Hardly surprising, given the issues with internal search that I covered in my previous post, but amazingly consistent!

In fact, one of the great truths we found during this project is that people truly don’t care where content is located, or whether it’s authenticated and/or accessible – they just wanted to type something in the search box, immediately find what they’re looking for, then carry on with their work.

We’ve now completed the implementation across our internal sites, and it’s working really well – so well that we’re now 2-3 weeks away from covering our external sites.

In my last post I promised to run through the implementation, however there’s a lot to talk about, so today I’ll cover SEO metatags (or the lack thereof), using multiple content sources, and how we integrated Search & Promote with SiteCatalyst to dynamically alter search result ranking.

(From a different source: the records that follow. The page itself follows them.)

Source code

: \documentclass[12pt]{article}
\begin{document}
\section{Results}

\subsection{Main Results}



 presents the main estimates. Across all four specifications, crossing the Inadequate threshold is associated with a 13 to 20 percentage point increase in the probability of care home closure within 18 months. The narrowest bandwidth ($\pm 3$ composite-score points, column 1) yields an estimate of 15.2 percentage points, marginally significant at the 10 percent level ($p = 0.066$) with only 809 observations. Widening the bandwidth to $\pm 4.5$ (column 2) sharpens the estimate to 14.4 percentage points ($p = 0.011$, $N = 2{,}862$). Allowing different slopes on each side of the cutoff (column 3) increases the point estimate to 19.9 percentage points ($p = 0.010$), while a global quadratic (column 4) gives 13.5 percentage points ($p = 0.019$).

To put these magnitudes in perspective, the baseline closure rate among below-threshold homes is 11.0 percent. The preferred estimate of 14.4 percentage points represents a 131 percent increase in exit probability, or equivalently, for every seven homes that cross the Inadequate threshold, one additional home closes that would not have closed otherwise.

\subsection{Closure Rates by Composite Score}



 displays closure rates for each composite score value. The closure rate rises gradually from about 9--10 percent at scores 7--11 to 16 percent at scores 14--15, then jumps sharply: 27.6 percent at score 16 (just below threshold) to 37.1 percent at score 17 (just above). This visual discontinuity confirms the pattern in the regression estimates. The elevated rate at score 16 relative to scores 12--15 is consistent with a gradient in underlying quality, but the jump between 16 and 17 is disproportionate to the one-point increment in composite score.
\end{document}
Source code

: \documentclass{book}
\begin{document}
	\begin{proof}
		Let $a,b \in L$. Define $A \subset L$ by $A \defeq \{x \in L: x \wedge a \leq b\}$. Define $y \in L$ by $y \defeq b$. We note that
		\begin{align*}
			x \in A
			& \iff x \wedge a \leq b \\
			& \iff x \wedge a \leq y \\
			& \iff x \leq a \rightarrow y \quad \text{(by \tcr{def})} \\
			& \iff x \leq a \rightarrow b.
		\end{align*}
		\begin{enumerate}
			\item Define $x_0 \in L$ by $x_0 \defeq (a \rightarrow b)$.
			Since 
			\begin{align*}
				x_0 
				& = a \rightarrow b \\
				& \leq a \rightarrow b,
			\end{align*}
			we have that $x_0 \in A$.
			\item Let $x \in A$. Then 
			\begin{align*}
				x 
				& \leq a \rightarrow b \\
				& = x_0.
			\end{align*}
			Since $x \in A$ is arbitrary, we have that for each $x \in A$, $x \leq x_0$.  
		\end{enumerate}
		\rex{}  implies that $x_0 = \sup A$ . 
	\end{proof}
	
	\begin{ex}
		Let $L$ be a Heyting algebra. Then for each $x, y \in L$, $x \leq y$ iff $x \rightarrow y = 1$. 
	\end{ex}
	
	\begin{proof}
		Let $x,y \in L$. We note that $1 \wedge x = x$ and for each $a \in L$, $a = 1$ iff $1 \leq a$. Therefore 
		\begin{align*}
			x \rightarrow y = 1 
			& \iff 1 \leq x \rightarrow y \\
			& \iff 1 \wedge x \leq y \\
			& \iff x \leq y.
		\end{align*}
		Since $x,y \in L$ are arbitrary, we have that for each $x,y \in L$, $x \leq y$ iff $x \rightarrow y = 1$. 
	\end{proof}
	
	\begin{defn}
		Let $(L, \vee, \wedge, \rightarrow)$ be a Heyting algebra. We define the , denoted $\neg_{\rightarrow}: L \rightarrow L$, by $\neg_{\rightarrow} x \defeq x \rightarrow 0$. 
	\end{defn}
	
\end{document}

Given the issues with internal search across campus and the wide range of staff and students that were more than happy to tell us just how bad it was, we decided to first implement Search & Promote across the internal sites where our primary audience are current staff and students.

Through the implementation of SiteCatalyst a few years back  across our network sites we have been able to segment our staff and student traffic, so we knew from the onset just how many searches each segment were doing, and how long on average they were taking.

Looking specifically at staff, approx 2,400 people collectively performed 234,131 searches in 2010, spending an average of 202 secs per search. Wow!

That equates to 13,137 hours, which, at an average of $40/hr, comes out to a $524,498 productivity cost. This figure alone should catch the attention of your key stakeholders and finance people.

Armed with that knowledge, we set the following key objective for the  Search & Promote trial across our internally facing sites;

  • Reduce time staff spent searching by 10% by delivering a single set of filterable results, transparent of source, influenced by recent traffic.

Now that we had a clear objective, we could begin on the planning and implementation. We were greatly aided by a project team at Search & Promote – thanks John, Wally and Richard; you were all very helpful, and it was great working with each of you.

The first step was to set up the organic crawl of our internal sites, which largely consisted of listing the appropriate entry points;

Screenshot of URL entry points in Search and Promote

And their corresponding URL masks (note the test feature that allows you to try your masks before saving them);

Screenshot of URL masks in Search & Promote

Search & Promote works on a number of pages crawled – your licensing allows you to go to a certain number of pages, and after that the pages are not added to your index. There was a bit of tweaking to figure out what that level was, however there’s a cool feature in Search & Promote that allows the crawl to continue and count the number of pages that you’ve gone over by so you at least have an idea of where you are. From there you can either increase your licensed limit, or identify the larger than expected sites and par down the number of pages found by using the error logs and URL masks.

Compensating for the lack of SEO content

One of the issues I’d talked about previously was a lack of the bare minimum SEO metadata across many sites, most of which we had no direct control over. We tackled this by using the metatag injection feature in Search & Promote, which can be configured to dynamically inject metadata during a crawl, based on a URL pattern. This metadata is then included in the index as if the metadata was already embedded within each page, and can range from standard title/description metatags, to custom tags that can be use to create search filters (facets).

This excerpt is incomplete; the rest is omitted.